[Items listed in a dataset]
════
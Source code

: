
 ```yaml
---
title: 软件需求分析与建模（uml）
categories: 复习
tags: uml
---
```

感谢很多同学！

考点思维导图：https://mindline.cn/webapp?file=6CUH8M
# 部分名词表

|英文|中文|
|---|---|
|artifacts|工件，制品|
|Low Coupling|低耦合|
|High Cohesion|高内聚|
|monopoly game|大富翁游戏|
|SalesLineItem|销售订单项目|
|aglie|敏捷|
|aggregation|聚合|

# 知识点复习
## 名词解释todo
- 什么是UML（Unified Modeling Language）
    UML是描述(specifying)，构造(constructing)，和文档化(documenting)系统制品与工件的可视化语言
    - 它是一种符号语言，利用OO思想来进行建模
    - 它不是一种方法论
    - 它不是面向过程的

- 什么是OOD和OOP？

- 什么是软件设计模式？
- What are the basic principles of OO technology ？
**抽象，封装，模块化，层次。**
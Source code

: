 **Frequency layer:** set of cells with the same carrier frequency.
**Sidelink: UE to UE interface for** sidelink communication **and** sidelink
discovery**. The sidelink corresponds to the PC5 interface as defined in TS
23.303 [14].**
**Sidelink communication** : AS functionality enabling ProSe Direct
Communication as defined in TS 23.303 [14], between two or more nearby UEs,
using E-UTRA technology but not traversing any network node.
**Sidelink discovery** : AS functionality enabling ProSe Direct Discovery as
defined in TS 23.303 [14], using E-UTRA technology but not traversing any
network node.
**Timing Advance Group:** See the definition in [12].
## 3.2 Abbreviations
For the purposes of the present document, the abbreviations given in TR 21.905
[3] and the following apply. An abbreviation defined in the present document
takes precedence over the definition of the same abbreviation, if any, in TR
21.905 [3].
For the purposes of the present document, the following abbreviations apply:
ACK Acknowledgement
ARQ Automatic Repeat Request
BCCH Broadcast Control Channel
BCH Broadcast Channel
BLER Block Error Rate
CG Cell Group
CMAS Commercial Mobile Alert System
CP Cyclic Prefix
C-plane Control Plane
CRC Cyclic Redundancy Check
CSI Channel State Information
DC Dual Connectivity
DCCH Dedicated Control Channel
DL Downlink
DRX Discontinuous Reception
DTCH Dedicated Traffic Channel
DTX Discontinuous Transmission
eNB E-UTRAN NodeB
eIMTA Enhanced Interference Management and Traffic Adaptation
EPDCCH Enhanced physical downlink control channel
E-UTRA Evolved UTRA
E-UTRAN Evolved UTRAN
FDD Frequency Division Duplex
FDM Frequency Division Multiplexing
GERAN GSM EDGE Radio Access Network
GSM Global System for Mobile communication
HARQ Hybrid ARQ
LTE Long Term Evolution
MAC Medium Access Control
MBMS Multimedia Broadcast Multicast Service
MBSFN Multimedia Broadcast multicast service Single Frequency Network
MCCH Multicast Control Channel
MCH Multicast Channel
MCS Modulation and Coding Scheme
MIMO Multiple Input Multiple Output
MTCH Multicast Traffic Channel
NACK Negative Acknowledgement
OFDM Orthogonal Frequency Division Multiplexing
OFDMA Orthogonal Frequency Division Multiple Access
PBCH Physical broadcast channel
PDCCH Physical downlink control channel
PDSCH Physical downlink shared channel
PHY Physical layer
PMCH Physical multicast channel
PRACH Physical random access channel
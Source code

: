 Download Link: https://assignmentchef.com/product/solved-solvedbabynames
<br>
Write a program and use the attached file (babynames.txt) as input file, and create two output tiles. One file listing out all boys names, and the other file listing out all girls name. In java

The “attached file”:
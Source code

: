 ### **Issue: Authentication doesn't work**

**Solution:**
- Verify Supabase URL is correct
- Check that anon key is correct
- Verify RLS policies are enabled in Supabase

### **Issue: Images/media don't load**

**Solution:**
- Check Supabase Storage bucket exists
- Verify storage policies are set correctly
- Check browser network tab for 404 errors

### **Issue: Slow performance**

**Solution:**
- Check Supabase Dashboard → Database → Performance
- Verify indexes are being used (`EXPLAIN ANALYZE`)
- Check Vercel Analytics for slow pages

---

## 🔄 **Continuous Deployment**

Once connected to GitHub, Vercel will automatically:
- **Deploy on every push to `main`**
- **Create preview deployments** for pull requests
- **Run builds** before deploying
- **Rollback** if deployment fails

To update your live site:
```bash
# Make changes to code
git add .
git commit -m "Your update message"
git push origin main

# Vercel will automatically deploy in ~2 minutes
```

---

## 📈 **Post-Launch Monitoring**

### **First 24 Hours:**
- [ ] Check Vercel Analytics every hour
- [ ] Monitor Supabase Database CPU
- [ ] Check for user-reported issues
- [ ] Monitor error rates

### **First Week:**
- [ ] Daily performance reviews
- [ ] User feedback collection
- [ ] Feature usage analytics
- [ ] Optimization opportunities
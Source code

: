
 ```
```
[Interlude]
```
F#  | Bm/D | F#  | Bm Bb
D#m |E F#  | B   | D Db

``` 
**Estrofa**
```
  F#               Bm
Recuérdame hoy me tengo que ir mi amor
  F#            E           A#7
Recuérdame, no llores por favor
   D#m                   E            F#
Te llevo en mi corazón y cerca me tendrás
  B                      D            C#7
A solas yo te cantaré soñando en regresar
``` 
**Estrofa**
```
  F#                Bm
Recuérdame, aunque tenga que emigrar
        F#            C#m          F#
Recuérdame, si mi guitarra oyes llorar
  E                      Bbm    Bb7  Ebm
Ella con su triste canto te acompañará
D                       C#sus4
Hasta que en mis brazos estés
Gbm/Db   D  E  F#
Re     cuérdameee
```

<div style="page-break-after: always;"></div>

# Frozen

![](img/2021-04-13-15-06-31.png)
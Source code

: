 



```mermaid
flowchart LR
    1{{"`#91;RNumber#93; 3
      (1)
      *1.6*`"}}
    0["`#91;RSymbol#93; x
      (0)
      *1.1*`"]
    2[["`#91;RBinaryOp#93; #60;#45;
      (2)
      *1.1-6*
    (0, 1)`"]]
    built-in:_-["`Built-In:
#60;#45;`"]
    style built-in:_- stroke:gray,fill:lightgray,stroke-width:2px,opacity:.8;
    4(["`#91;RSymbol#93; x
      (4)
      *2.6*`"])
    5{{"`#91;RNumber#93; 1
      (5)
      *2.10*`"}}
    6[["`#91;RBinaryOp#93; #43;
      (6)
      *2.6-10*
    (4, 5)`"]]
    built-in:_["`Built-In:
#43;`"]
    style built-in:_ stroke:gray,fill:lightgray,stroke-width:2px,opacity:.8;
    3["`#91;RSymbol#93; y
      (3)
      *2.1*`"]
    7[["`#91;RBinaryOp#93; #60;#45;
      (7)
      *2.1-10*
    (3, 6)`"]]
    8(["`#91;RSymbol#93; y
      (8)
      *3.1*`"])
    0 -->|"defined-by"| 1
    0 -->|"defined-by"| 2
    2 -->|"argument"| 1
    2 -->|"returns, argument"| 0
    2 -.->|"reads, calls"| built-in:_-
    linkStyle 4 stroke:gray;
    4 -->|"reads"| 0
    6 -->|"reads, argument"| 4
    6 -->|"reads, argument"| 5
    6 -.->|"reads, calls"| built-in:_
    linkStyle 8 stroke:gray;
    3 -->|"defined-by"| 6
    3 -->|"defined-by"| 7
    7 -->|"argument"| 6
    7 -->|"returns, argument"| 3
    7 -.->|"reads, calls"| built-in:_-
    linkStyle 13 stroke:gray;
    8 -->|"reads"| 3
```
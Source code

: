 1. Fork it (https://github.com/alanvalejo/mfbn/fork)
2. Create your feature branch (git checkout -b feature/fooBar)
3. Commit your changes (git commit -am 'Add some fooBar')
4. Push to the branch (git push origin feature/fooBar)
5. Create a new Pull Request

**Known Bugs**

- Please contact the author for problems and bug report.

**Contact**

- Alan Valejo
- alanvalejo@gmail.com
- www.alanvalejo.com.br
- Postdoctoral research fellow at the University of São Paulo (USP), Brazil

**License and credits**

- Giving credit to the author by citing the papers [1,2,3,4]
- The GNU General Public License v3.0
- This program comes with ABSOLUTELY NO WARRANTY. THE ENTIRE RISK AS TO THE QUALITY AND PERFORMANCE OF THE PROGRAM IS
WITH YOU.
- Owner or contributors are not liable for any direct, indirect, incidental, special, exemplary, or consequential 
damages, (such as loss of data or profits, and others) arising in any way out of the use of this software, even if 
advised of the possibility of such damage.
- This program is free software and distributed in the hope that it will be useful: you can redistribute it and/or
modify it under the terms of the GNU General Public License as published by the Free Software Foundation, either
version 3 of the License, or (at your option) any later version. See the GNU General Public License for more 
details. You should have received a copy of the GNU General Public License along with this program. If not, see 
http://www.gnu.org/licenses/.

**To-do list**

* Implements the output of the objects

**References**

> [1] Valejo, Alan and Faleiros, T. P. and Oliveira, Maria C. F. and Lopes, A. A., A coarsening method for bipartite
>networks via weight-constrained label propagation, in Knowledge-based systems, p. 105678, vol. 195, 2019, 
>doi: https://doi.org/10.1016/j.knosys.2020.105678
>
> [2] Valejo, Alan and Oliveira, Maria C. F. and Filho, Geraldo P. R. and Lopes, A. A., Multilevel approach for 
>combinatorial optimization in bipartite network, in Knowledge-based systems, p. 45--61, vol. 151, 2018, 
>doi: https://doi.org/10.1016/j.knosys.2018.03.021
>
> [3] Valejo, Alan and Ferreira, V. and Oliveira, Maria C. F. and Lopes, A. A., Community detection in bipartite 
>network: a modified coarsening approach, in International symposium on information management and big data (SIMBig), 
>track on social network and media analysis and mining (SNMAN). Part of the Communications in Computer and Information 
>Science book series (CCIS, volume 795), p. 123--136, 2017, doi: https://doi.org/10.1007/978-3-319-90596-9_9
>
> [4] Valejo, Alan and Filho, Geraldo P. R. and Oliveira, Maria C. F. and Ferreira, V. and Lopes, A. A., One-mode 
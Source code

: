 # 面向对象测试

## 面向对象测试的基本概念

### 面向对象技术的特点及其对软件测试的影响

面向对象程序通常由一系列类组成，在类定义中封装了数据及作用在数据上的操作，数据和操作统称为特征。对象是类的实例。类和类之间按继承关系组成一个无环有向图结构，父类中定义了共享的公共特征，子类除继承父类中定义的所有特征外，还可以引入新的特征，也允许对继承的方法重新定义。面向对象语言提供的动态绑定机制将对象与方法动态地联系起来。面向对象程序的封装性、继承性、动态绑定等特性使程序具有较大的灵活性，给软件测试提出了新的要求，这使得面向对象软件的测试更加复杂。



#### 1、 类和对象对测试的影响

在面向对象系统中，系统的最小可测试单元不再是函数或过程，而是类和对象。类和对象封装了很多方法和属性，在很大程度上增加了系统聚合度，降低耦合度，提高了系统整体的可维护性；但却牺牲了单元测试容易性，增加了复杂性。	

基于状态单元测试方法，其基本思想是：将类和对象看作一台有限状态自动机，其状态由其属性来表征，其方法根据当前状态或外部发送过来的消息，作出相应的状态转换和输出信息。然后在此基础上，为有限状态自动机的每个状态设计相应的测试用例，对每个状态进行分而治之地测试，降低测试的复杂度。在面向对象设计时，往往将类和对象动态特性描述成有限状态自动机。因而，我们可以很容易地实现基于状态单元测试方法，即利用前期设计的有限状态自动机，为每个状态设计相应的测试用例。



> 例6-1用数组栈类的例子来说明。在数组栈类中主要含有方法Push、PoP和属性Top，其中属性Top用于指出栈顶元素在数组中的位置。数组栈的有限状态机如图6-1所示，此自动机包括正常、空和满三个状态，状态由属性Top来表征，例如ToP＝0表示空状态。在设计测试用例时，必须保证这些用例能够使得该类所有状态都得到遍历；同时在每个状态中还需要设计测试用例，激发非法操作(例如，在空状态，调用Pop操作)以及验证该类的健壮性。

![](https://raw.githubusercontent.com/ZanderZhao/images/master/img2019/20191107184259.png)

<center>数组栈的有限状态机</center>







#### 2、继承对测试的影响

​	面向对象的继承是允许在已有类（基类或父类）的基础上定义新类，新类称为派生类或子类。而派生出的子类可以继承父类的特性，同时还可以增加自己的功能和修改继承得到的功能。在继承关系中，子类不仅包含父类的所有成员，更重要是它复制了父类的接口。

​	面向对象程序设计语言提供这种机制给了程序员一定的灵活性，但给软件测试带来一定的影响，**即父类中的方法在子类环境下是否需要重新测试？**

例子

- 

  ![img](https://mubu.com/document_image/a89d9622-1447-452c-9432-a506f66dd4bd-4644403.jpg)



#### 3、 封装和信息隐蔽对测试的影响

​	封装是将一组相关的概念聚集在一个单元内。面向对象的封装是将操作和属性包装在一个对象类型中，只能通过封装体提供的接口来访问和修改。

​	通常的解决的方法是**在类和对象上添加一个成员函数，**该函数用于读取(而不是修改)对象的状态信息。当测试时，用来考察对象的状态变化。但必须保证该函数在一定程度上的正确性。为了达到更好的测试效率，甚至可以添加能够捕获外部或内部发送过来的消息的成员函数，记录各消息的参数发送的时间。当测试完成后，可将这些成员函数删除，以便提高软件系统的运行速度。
════
Given the data above, which lines hold the string "Geraldo"? Return them.

> [2] Valejo, Alan and Oliveira, Maria C. F. and Filho, Geraldo P. R. and Lopes, A. A., Multilevel approach for 
> [4] Valejo, Alan and Filho, Geraldo P. R. and Oliveira, Maria C. F. and Ferreira, V. and Lopes, A. A., One-mode 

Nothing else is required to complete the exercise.